The listed north portal of Clayton Tunnel features a complex and distinctive design, being turreted and castellated. In comparison, the south portal of the tunnel is relatively unremarkable and is unlisted. It is uncertain as to which individuals were responsible for its design; it has been suggested that the north portal was only designed as the tunnel neared completion. Plans were submitted at that time by chief engineer John Rastrick: It has been speculated that Rastrick had designed the northern portal, or that he had done so jointly with his sub-contractor, William Hoof, or that Hoof alone had done so.
The company's architect at the time was David Mocatta, but author David Cole has declared that there was nothing of substance connecting Mocatta to the endeavour, and noted Mocatta's general distaste for gothic architecture as a further reason against his involvement.
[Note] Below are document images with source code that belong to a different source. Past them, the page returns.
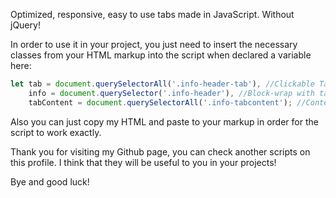 Optimized, responsive, easy to use tabs made in JavaScript. Without jQuery!

In order to use it in your project, you just need to insert the necessary classes from your HTML markup into the script when declared a variable here:


```javascript
let tab = document.querySelectorAll('.info-header-tab'), //Clickable Tab
    info = document.querySelector('.info-header'), //Block-wrap with tabs (for delegation)
    tabContent = document.querySelectorAll('.info-tabcontent'); //Content for each tab
```  

    
Also you can just copy my HTML and paste to your markup in order for the script to work exactly.  

Thank you for visiting my Github page, you can check another scripts on this profile. I think that they will be useful to you in your projects!

Bye and good luck!
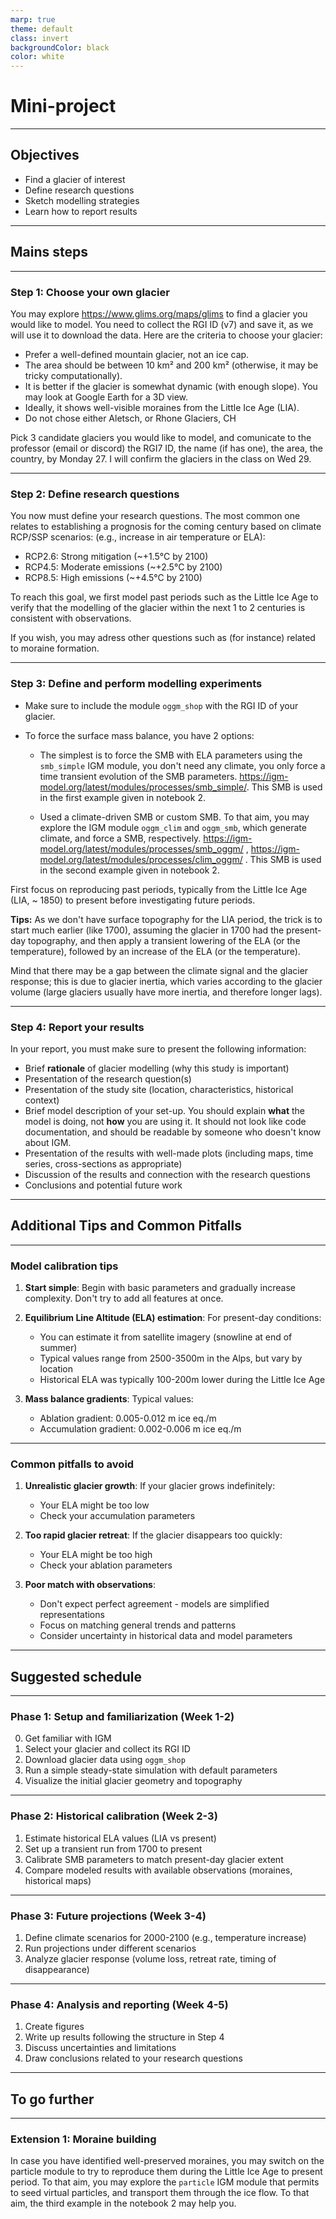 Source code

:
 ```yaml
---
marp: true
theme: default
class: invert
backgroundColor: black
color: white
---
```


# Mini-project

---

## Objectives

- Find a glacier of interest
- Define research questions
- Sketch modelling strategies
- Learn how to report results

---

## Mains steps

---
 
### Step 1: Choose your own glacier

You may explore https://www.glims.org/maps/glims to find a glacier you would like to model. You need to collect the RGI ID (v7) and save it, as we will use it to download the data. Here are the criteria to choose your glacier:

- Prefer a well-defined mountain glacier, not an ice cap.
- The area should be between 10 km² and 200 km² (otherwise, it may be tricky computationally).  
- It is better if the glacier is somewhat dynamic (with enough slope). You may look at Google Earth for a 3D view.
- Ideally, it shows well-visible moraines from the Little Ice Age (LIA).
- Do not chose either Aletsch, or Rhone Glaciers, CH
  
Pick 3 candidate glaciers you would like to model, and comunicate to the professor (email or discord) the RGI7 ID, the name (if has one), the area, the country, by Monday 27. I will confirm the glaciers in the class on Wed 29. 

---

### Step 2: Define research questions

You now must define your research questions. The most common one relates to establishing a prognosis for the coming century based on climate RCP/SSP scenarios: (e.g., increase in air temperature or ELA):

- RCP2.6: Strong mitigation (~+1.5°C by 2100)
- RCP4.5: Moderate emissions (~+2.5°C by 2100)
- RCP8.5: High emissions (~+4.5°C by 2100)

To reach this goal, we first model past periods such as the Little Ice Age to verify that the modelling of the glacier within the next 1 to 2 centuries is consistent with observations.

If you wish, you may adress other questions such as (for instance) related to moraine formation. 

---

### Step 3: Define and perform modelling experiments

- Make sure to include the module `oggm_shop` with the RGI ID of your glacier.
- To force the surface mass balance, you have 2 options:

   - The simplest is to force the SMB with ELA parameters using the `smb_simple` IGM module, you don't need any climate, you only force a time transient evolution of the SMB parameters. https://igm-model.org/latest/modules/processes/smb_simple/. This SMB is used in the first example given in notebook 2.

   - Used a climate-driven SMB or custom SMB. To that aim, you may explore the IGM module `oggm_clim` and `oggm_smb`, which generate climate, and force a SMB, respectively. https://igm-model.org/latest/modules/processes/smb_oggm/ , https://igm-model.org/latest/modules/processes/clim_oggm/ . This SMB is used in the second example given in notebook 2.

First focus on reproducing past periods, typically from the Little Ice Age (LIA, ~ 1850) to present before investigating future periods.
 
**Tips:** As we don't have surface topography for the LIA period, the trick is to start much earlier (like 1700), assuming the glacier in 1700 had the present-day topography, and then apply a transient lowering of the ELA (or the temperature), followed by an increase of the ELA (or the temperature). 

Mind that there may be a gap between the climate signal and the glacier response; this is due to glacier inertia, which varies according to the glacier volume (large glaciers usually have more inertia, and therefore longer lags).

---

### Step 4: Report your results

In your report, you must make sure to present the following information:

- Brief **rationale** of glacier modelling (why this study is important)
- Presentation of the research question(s)
- Presentation of the study site (location, characteristics, historical context)
- Brief model description of your set-up. You should explain **what** the model is doing, not **how** you are using it. It should not look like code documentation, and should be readable by someone who doesn't know about IGM.
- Presentation of the results with well-made plots (including maps, time series, cross-sections as appropriate)
- Discussion of the results and connection with the research questions
- Conclusions and potential future work

---

## Additional Tips and Common Pitfalls

---
 
### Model calibration tips

1. **Start simple**: Begin with basic parameters and gradually increase complexity. Don't try to add all features at once.

2. **Equilibrium Line Altitude (ELA) estimation**:  For present-day conditions:
   - You can estimate it from satellite imagery (snowline at end of summer)
   - Typical values range from 2500-3500m in the Alps, but vary by location
   - Historical ELA was typically 100-200m lower during the Little Ice Age 

3. **Mass balance gradients**: Typical values:
   - Ablation gradient: 0.005-0.012 m ice eq./m
   - Accumulation gradient: 0.002-0.006 m ice eq./m
 
---

### Common pitfalls to avoid

1. **Unrealistic glacier growth**: If your glacier grows indefinitely:
   - Your ELA might be too low
   - Check your accumulation parameters
 

2. **Too rapid glacier retreat**: If the glacier disappears too quickly:
   - Your ELA might be too high 
   - Check your ablation parameters

3. **Poor match with observations**:
   - Don't expect perfect agreement - models are simplified representations
   - Focus on matching general trends and patterns
   - Consider uncertainty in historical data and model parameters


---

## Suggested schedule

---
   
### Phase 1: Setup and familiarization (Week 1-2)

0. Get familiar with IGM
1. Select your glacier and collect its RGI ID
2. Download glacier data using `oggm_shop`
3. Run a simple steady-state simulation with default parameters
4. Visualize the initial glacier geometry and topography

---

### Phase 2: Historical calibration (Week 2-3)

1. Estimate historical ELA values (LIA vs present)
2. Set up a transient run from 1700 to present
3. Calibrate SMB parameters to match present-day glacier extent
4. Compare modeled results with available observations (moraines, historical maps)

---
 
### Phase 3: Future projections (Week 3-4)

1. Define climate scenarios for 2000-2100 (e.g., temperature increase)
2. Run projections under different scenarios
3. Analyze glacier response (volume loss, retreat rate, timing of disappearance)

---
 
### Phase 4: Analysis and reporting (Week 4-5)

1. Create figures
2. Write up results following the structure in Step 4
3. Discuss uncertainties and limitations
4. Draw conclusions related to your research questions

 
---

## To go further

---

### Extension 1: Moraine building

In case you have identified well-preserved moraines, you may switch on the particle module to try to reproduce them during the Little Ice Age to present period. To that aim, you may explore the `particle` IGM module that permits to seed virtual particles, and transport them through the ice flow. To that aim, the third example in the notebook 2 may help you.
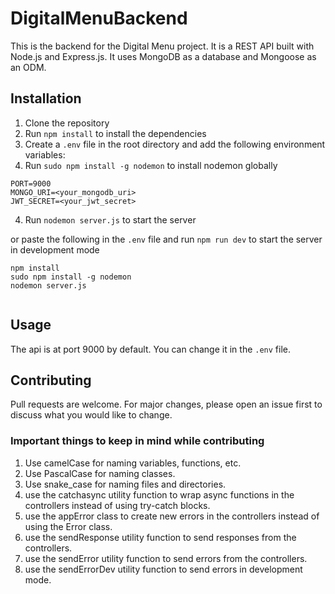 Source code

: # DigitalMenuBackend

This is the backend for the Digital Menu project. It is a REST API built with Node.js and Express.js. It uses MongoDB as a database and Mongoose as an ODM.

## Installation

1. Clone the repository
2. Run `npm install` to install the dependencies
3. Create a `.env` file in the root directory and add the following environment variables:
4. Run `sudo npm install -g nodemon` to install nodemon globally

```
PORT=9000
MONGO_URI=<your_mongodb_uri>
JWT_SECRET=<your_jwt_secret>
```

4. Run `nodemon server.js` to start the server

or paste the following in the `.env` file and run `npm run dev` to start the server in development mode

```
npm install
sudo npm install -g nodemon
nodemon server.js


```

## Usage

The api is at port 9000 by default. You can change it in the `.env` file.

## Contributing

Pull requests are welcome. For major changes, please open an issue first to discuss what you would like to change.

### Important things to keep in mind while contributing

1. Use camelCase for naming variables, functions, etc.
2. Use PascalCase for naming classes.
3. Use snake_case for naming files and directories.
4. use the catchasync utility function to wrap async functions in the controllers instead of using try-catch blocks.
5. use the appError class to create new errors in the controllers instead of using the Error class.
6. use the sendResponse utility function to send responses from the controllers.
7. use the sendError utility function to send errors from the controllers.
8. use the sendErrorDev utility function to send errors in development mode.
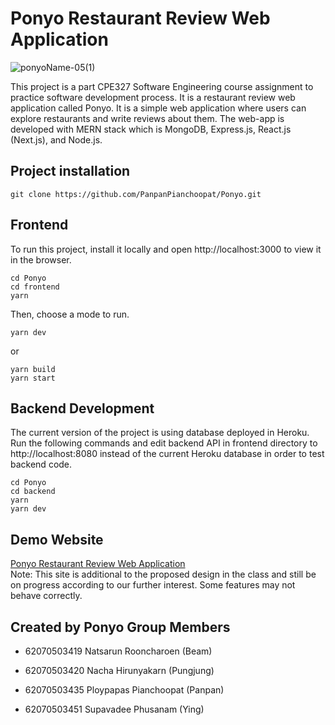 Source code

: # Ponyo Restaurant Review Web Application
![ponyoName-05(1)](https://user-images.githubusercontent.com/32532147/144712875-61a8c3ef-fab0-498d-aead-8e94a8dffe9e.png)


This project is a part CPE327 Software Engineering course assignment to practice software development process.
It is a restaurant review web application called Ponyo. It is a simple web application where users can explore restaurants and write reviews about them.
The web-app is developed with MERN stack which is MongoDB, Express.js, React.js (Next.js), and Node.js.

## Project installation ##
```
git clone https://github.com/PanpanPianchoopat/Ponyo.git
```

## Frontend ##
To run this project, install it locally and open http://localhost:3000 to view it in the browser.
```
cd Ponyo
cd frontend
yarn
```
Then, choose a mode to run.
```
yarn dev
```
or 
```
yarn build
yarn start
```


## Backend Development ##
The current version of the project is using database deployed in Heroku. Run the following commands and edit backend API in frontend directory to http://localhost:8080 instead of the current Heroku database in order to test backend code.
```
cd Ponyo
cd backend
yarn
yarn dev
``` 
    
## Demo Website ##
[Ponyo Restaurant Review Web Application](https://ponyo-restaurant-review.netlify.app/)\
Note:   This site is additional to the proposed design in the class and still be on progress according to our further interest. 
        Some features may not behave correctly.


## Created by Ponyo Group Members ##

* 62070503419	Natsarun Rooncharoen 	(Beam)

* 62070503420 Nacha Hirunyakarn 	  (Pungjung)

* 62070503435	Ploypapas Pianchoopat (Panpan)

* 62070503451 Supavadee Phusanam	  (Ying)

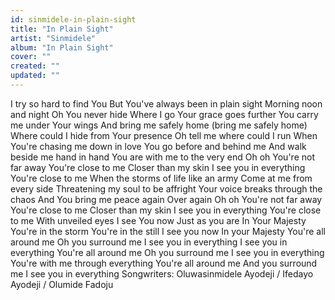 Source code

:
 ```yaml
---
id: sinmidele-in-plain-sight
title: "In Plain Sight"
artist: "Sinmidele"
album: "In Plain Sight"
cover: ""
created: ""
updated: ""
---
```


I try so hard to find You
But You've always been in plain sight
Morning noon and night
Oh You never hide
Where I go Your grace goes further
You carry me under Your wings
And bring me safely home (bring me safely home)
Where could I hide from Your presence
Oh tell me where could I run
When You're chasing me down in love
You go before and behind me
And walk beside me hand in hand
You are with me to the very end
Oh oh
You're not far away
You're close to me
Closer than my skin
I see you in everything
You're close to me
When the storms of life like an army
Come at me from every side
Threatening my soul to be affright
Your voice breaks through the chaos
And You bring me peace again
Over again
Oh oh
You're not far away
You're close to me
Closer than my skin
I see you in everything
You're close to me
With unveiled eyes
I see You now
Just as you are
In Your Majesty
You're in the storm
You're in the still
I see you now
In your Majesty
You're all around me
Oh you surround me
I see you in everything
I see you in everything
You're all around me
Oh you surround me
I see you in everything
You're with me through everything
You're all around me
And you surround me
I see you in everything
Songwriters: Oluwasinmidele Ayodeji / Ifedayo Ayodeji / Olumide Fadoju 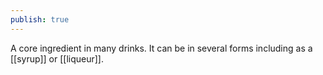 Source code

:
 ```yaml
---
publish: true
---
```


A core ingredient in many drinks. It can be in several forms including as a [[syrup]] or [[liqueur]].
Large octagonal turrets that stand tall in the cutting are either side of the portal. During 1849, these towers were converted for use by the line's signalmen. A further feature of the north portal is its attached single-storey cottage, which is perched directly over the line, which has been described as being one of the more unusual and photogenic railway locations in the UK. This cottage, which is built in contrasting red brick and sits curiously off-centre, was added in 1849 at a cost of £70. It was originally used to house the tunnel's care taker and his family. It is presently a private dwelling as well as being a Grade II listed building, having been designated as such on 11 May 1983.

== Accident ==

The West Sussex tunnel was the site of an early form of "automatic" signal invented by CF Whitworth. Far from being automatic in operation, this was merely a signal that was operated by the signalman on duty but that returned to 'danger' once the train had passed, by means of a treadle. Clayton Tunnel had such a signal at each end, and it was the failure of the signalman to ensure that the signal had returned to danger that led to the worst ever accident on that line on 25 August 1861.

Three trains left Brighton within a very short time. Having signalled one train correctly, the signalman at the southern portal manually returned the signal to danger too late for the second train, but was unaware that his attempts to alert its driver by waving a flag had been successful. The second train stopped well inside the tunnel, and as it was slowly reversing towards him the signaller misunderstood a 'tunnel clear' message from the north box as indicating that the second train had cleared the tunnel when it in it fact referring to the first. The signaller then allowed the third train to enter the tunnel, colliding with the reversing second train with the loss of 23 lives and 176 injured.